Darío Volonté, el tenor argentino con fama mundial, fue la figura estelar del espectáculo del Jueves Santo que se hizo en el parque temático de Santa Ana. Junto a la franco-yugoslava Vera Cirkovic se lucieron en interpretaciones de clásicos, música popular y hasta un tango. Miles de personas disfrutaron del show con una organización elogiable.
Fue el plato fuerte de un Jueves Santo en un lugar ideal para renovar la fe en contacto con la naturaleza y de paso, disfrutar de un show inusual.
El tenor argentino que actuó en los principales escenarios del mundo, se lució acompañado por músicos misioneros y principales intérpretes del teatro Colón en una noche espléndida al pie de la Cruz de Santa Ana. Hasta la luna se asomó entera para disfrutar de la conjunción de notas y voces afinadas que deleitaron a cerca de tres mil personas que usaron cada centímetro del parque en la ladera de la emblemática cruz.

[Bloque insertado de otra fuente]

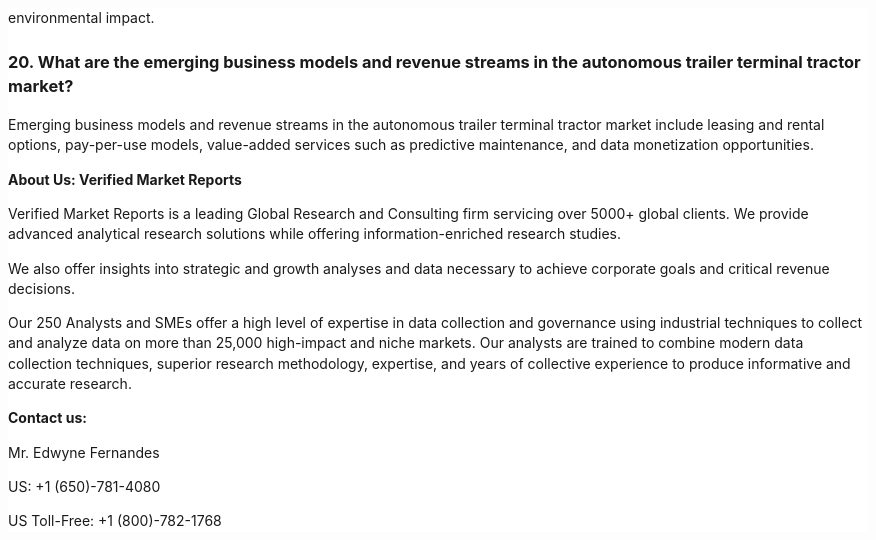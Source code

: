 environmental impact.</p><h3>20. What are the emerging business models and revenue streams in the autonomous trailer terminal tractor market?</h3><p>Emerging business models and revenue streams in the autonomous trailer terminal tractor market include leasing and rental options, pay-per-use models, value-added services such as predictive maintenance, and data monetization opportunities.</p></body></html></h3><p id="" class=""><strong>About Us: Verified Market Reports</strong></p><p id="" class="">Verified Market Reports is a leading Global Research and Consulting firm servicing over 5000+ global clients. We provide advanced analytical research solutions while offering information-enriched research studies.</p><p id="" class="">We also offer insights into strategic and growth analyses and data necessary to achieve corporate goals and critical revenue decisions.</p><p id="" class="">Our 250 Analysts and SMEs offer a high level of expertise in data collection and governance using industrial techniques to collect and analyze data on more than 25,000 high-impact and niche markets. Our analysts are trained to combine modern data collection techniques, superior research methodology, expertise, and years of collective experience to produce informative and accurate research.</p><p id="" class=""><strong>Contact us:</strong></p><p id="" class="">Mr. Edwyne Fernandes</p><p id="" class="">US: +1 (650)-781-4080</p><p id="" class="">US Toll-Free: +1 (800)-782-1768</p>

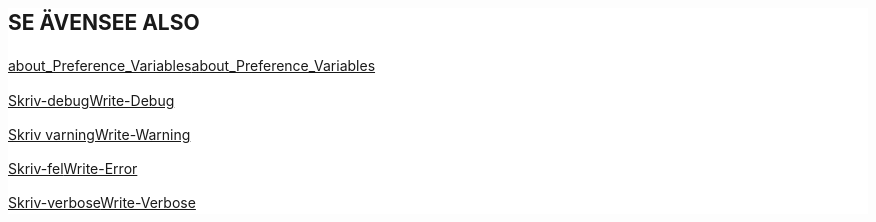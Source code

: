## <a name="see-also"></a><span data-ttu-id="651c7-316">SE ÄVEN</span><span class="sxs-lookup"><span data-stu-id="651c7-316">SEE ALSO</span></span>

[<span data-ttu-id="651c7-317">about_Preference_Variables</span><span class="sxs-lookup"><span data-stu-id="651c7-317">about_Preference_Variables</span></span>](about_Preference_Variables.md)

[<span data-ttu-id="651c7-318">Skriv-debug</span><span class="sxs-lookup"><span data-stu-id="651c7-318">Write-Debug</span></span>](xref:Microsoft.PowerShell.Utility.Write-Debug)

[<span data-ttu-id="651c7-319">Skriv varning</span><span class="sxs-lookup"><span data-stu-id="651c7-319">Write-Warning</span></span>](xref:Microsoft.PowerShell.Utility.Write-Warning)

[<span data-ttu-id="651c7-320">Skriv-fel</span><span class="sxs-lookup"><span data-stu-id="651c7-320">Write-Error</span></span>](xref:Microsoft.PowerShell.Utility.Write-Error)

[<span data-ttu-id="651c7-321">Skriv-verbose</span><span class="sxs-lookup"><span data-stu-id="651c7-321">Write-Verbose</span></span>](xref:Microsoft.PowerShell.Utility.Write-Verbose)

Destacable fue la eficiente organización lograda para que todos pudieran disfrutar plenamente del espectáculo en un lugar de difícil acceso. La logística diagramada por el ministerio de Educación y la subsecretaría de Gestión Estratégica funcionó a la perfección. El público llegó hasta el estacionamiento en la base del cerro, donde esperaban combis o colectivos que partían raudas hasta la cima, sin apenas demorar unos minutos.